Because Crimson and Gold is just over thirteen thousand words, I opted for fairly light marketing, utilizing just my twitter and the blog. I went back and forth on whether or not to open pre-orders (more on that a little bit below). Although that certainly reduced the amount of time I needed between deciding to publish and actually clicking the button, there was still a lot of work to go into it.

Behind the Scenes
A lot of the work going into launch day was technical work and learning as I went. Cover creation required not only editing and processing an image but also adding a few new skills to my repertoire of digital art. Learning those skills added several hours to an already lengthy process.

There was also formatting. Once the final edits were made, I needed to add in an appropriate table of contents and make sure it would properly transfer over to an e-book. That was likely the easiest portion of the entire process to complete.

I also had to upload both the manuscript and cover files, check those for errors and make any necessary corrections. Namely my initial cover wasn’t saved at the proper size, making it too small to upload.

All of that took up the months of October through November. Because I wanted the cover reveal done in December, I had to make sure that was completed and ready to go and became the primary reason the cover wasn’t revealed until the 30th. Before I could reveal anything I needed the cover and I needed a description.

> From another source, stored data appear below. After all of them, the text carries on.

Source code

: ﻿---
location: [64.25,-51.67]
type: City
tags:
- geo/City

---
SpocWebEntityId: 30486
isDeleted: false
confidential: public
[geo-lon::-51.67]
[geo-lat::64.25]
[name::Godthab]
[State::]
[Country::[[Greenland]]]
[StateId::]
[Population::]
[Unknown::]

The countless hours already put into writing and editing the story had to shift from checking word choice and grammar rules to trying to talk about the story and manipulating photos.

What’s Next
Officially, Crimson and Gold is launching on January 15th. I spent a lot of time debating about opening pre-orders. Ultimately, I decided on yes. It made things a little easier since it meant I could set the date and forget it, not needing to worry that anyone looking for the book wouldn’t be able to get it right away.

Beyond the 15th however, things get a little murkier. I’ll still need to do promotion and marketing. There’s plenty more to learn ahead.

CRIMSONANDGOLDREVEALCOVERCrimson and Gold available January 15th, 2020. Pre-order it here! You can also check out my other works here.

Twelve years ago, a wolf attacked Scarlett. Twelve years ago, Grandmother Rose chased off the man behind that attack.

Now, Ethan is back and Scarlett is the one responsible for defending Fairvale.  Doing that means finding the fairy spring and the only person who knows how to find it is the woodcutter, Carter. Carter has is own reasons for not getting involved with fairies and wolves. If Scarlett can’t find the fairy spring, Ethan gains control over some of the most dangerous creatures in the entire First Kingdom.

The same creatures he used to attack her twelve years ago.

Posted in books, writing

Creating a Launch Plan

One of the most daunting tasks I’ve faced so far with Crimson and Gold is figuring out how to share it with readers. It’s a little too long for most short story markets, and longer than I want to post here. The story itself doesn’t fit into a serialization either. That leaves few options, of which I’ve settled on self-publishing through Amazon’s Kindle Shorts.

The next hurdle: figuring out how to launch it. Although I could easily just hit ‘publish’ and call it good, advice and evidence both say that’s not the best option. Like anything else,  it takes work to make sure it doesn’t get buried before readers even go looking for their next read. There are plenty of guides catered to launching full-length books, but what about something that’s only just over thirteen thousand thousand words?

It turns out finding any sort of short story launch guide is difficult. I won’t say impossible, but I also didn’t find any myself either. There are dozens of book launch plans however, and they all start months before launch, and some of them start years beforehand.

Given the amount of work that goes on behind the scenes of publishing anything, that makes a lot of sense. Cover designers need time to work. A final copyedit and readthrough needs time. Buzz takes time to create and spread. All of that can take weeks and months to create and implement, so number one rule of creating a launch plan: Start several months before launch. 

The next part is figuring out what your launch plan needs to do. Do you have a social media presence to utilize? Do you need to start one and work on building it? What about getting your book or story formatted? Do you have a cover or any teaser images you can use to create buzz? Remember the more your launch plan needs to do before launch day, the more time you need.

Another part of how long you need is going to center on what you plan to do to create buzz. Are you going to have events or items at your local library, school or bookstore? What about a blog tour? Pre-Orders and reviews?

For Crimson and Gold, given how short it is, I’ve opted to keep my focus on making sure it’s formatted and put together. While I won’t be doing any massive blog tours and I’m still iffy on doing pre-orders for a short story, I do want to use teaser images and a cover reveal to get the word out. Those are all things that need to be timed and ready weeks beforehand. That means for something I started planning at the end of September, I’m looking at the end of January at the very earliest.

To actually create and write my launch plan, I gave myself goals and deadlines for each month and the weeks leading up to the intended launch date. Once I had the general goals, I could break each goal down into what needed to be done to complete it. I added general deadlines to each step and ended up with a pretty good structure of what needed to happen and when.

What are any tips or tricks you’ve learned for writing a launch plan? Any experiences you want to share from your launches?